(Data supplied)
--------------------------------
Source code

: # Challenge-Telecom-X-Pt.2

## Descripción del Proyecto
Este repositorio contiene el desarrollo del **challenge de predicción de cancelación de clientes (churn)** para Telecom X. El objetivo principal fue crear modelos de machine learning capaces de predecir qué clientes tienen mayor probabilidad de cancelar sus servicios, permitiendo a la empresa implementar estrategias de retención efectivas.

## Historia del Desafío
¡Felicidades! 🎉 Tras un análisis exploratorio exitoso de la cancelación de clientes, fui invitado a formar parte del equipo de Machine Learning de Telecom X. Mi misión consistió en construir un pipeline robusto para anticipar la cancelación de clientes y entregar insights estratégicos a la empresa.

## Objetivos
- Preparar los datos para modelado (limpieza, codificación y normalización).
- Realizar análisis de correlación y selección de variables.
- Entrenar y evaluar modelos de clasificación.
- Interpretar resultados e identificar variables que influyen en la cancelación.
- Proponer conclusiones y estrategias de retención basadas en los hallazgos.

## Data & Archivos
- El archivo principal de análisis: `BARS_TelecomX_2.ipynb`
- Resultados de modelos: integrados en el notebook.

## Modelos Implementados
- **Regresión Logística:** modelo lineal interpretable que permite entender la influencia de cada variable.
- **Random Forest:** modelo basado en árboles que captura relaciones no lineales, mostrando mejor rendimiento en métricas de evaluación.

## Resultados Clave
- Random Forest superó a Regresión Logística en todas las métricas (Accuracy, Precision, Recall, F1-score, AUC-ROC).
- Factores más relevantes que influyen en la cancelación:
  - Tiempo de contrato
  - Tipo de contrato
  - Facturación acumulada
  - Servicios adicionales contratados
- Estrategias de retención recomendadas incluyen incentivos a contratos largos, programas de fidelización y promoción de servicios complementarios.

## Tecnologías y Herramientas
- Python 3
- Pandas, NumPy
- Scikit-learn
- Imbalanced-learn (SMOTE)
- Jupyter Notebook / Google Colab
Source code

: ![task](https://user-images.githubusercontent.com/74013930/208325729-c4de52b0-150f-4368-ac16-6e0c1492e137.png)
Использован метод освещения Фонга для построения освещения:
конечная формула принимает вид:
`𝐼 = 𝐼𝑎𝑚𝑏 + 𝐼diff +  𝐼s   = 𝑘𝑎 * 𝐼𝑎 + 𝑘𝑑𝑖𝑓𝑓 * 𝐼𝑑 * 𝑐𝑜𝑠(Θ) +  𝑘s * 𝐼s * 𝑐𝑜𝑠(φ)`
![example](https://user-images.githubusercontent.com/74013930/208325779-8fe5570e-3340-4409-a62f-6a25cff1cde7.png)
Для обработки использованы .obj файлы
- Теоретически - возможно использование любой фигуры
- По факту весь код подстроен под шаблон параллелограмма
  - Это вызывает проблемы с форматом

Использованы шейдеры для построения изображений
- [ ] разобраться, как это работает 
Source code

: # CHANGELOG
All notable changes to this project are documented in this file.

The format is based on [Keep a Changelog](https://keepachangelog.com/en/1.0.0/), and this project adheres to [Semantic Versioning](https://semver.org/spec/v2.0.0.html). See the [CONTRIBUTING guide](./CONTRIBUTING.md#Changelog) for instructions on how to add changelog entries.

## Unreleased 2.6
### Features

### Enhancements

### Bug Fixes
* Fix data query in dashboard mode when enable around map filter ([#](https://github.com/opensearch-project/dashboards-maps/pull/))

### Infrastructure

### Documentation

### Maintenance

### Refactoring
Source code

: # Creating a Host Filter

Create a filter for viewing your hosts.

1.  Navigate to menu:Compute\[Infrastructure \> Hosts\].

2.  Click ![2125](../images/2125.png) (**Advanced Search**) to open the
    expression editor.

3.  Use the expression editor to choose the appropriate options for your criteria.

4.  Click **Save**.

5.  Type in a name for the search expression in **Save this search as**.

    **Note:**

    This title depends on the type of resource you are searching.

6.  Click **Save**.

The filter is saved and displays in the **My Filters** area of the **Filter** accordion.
--------------------------------
(Brief)
An exact copy of the listing above is what is wanted.

(Solution to this problem)
Source code

: # Challenge-Telecom-X-Pt.2

## Descripción del Proyecto
Este repositorio contiene el desarrollo del **challenge de predicción de cancelación de clientes (churn)** para Telecom X. El objetivo principal fue crear modelos de machine learning capaces de predecir qué clientes tienen mayor probabilidad de cancelar sus servicios, permitiendo a la empresa implementar estrategias de retención efectivas.

## Historia del Desafío
¡Felicidades! 🎉 Tras un análisis exploratorio exitoso de la cancelación de clientes, fui invitado a formar parte del equipo de Machine Learning de Telecom X. Mi misión consistió en construir un pipeline robusto para anticipar la cancelación de clientes y entregar insights estratégicos a la empresa.

## Objetivos
- Preparar los datos para modelado (limpieza, codificación y normalización).
- Realizar análisis de correlación y selección de variables.
- Entrenar y evaluar modelos de clasificación.
- Interpretar resultados e identificar variables que influyen en la cancelación.
- Proponer conclusiones y estrategias de retención basadas en los hallazgos.

## Data & Archivos
- El archivo principal de análisis: `BARS_TelecomX_2.ipynb`
- Resultados de modelos: integrados en el notebook.

## Modelos Implementados
- **Regresión Logística:** modelo lineal interpretable que permite entender la influencia de cada variable.
- **Random Forest:** modelo basado en árboles que captura relaciones no lineales, mostrando mejor rendimiento en métricas de evaluación.

## Resultados Clave
- Random Forest superó a Regresión Logística en todas las métricas (Accuracy, Precision, Recall, F1-score, AUC-ROC).
- Factores más relevantes que influyen en la cancelación:
  - Tiempo de contrato
  - Tipo de contrato
  - Facturación acumulada
  - Servicios adicionales contratados
- Estrategias de retención recomendadas incluyen incentivos a contratos largos, programas de fidelización y promoción de servicios complementarios.

## Tecnologías y Herramientas
- Python 3
- Pandas, NumPy
- Scikit-learn
- Imbalanced-learn (SMOTE)
- Jupyter Notebook / Google Colab
Source code

: ![task](https://user-images.githubusercontent.com/74013930/208325729-c4de52b0-150f-4368-ac16-6e0c1492e137.png)
Использован метод освещения Фонга для построения освещения:
конечная формула принимает вид:
`𝐼 = 𝐼𝑎𝑚𝑏 + 𝐼diff +  𝐼s   = 𝑘𝑎 * 𝐼𝑎 + 𝑘𝑑𝑖𝑓𝑓 * 𝐼𝑑 * 𝑐𝑜𝑠(Θ) +  𝑘s * 𝐼s * 𝑐𝑜𝑠(φ)`
![example](https://user-images.githubusercontent.com/74013930/208325779-8fe5570e-3340-4409-a62f-6a25cff1cde7.png)
Для обработки использованы .obj файлы
- Теоретически - возможно использование любой фигуры
- По факту весь код подстроен под шаблон параллелограмма
  - Это вызывает проблемы с форматом

Использованы шейдеры для построения изображений
- [ ] разобраться, как это работает 
Source code

: # CHANGELOG
All notable changes to this project are documented in this file.

The format is based on [Keep a Changelog](https://keepachangelog.com/en/1.0.0/), and this project adheres to [Semantic Versioning](https://semver.org/spec/v2.0.0.html). See the [CONTRIBUTING guide](./CONTRIBUTING.md#Changelog) for instructions on how to add changelog entries.

## Unreleased 2.6
### Features

### Enhancements

### Bug Fixes
* Fix data query in dashboard mode when enable around map filter ([#](https://github.com/opensearch-project/dashboards-maps/pull/))

### Infrastructure

### Documentation

### Maintenance

### Refactoring
Source code

: # Creating a Host Filter

Create a filter for viewing your hosts.

1.  Navigate to menu:Compute\[Infrastructure \> Hosts\].

2.  Click ![2125](../images/2125.png) (**Advanced Search**) to open the
    expression editor.

3.  Use the expression editor to choose the appropriate options for your criteria.

4.  Click **Save**.

5.  Type in a name for the search expression in **Save this search as**.

    **Note:**

    This title depends on the type of resource you are searching.

6.  Click **Save**.

The filter is saved and displays in the **My Filters** area of the **Filter** accordion.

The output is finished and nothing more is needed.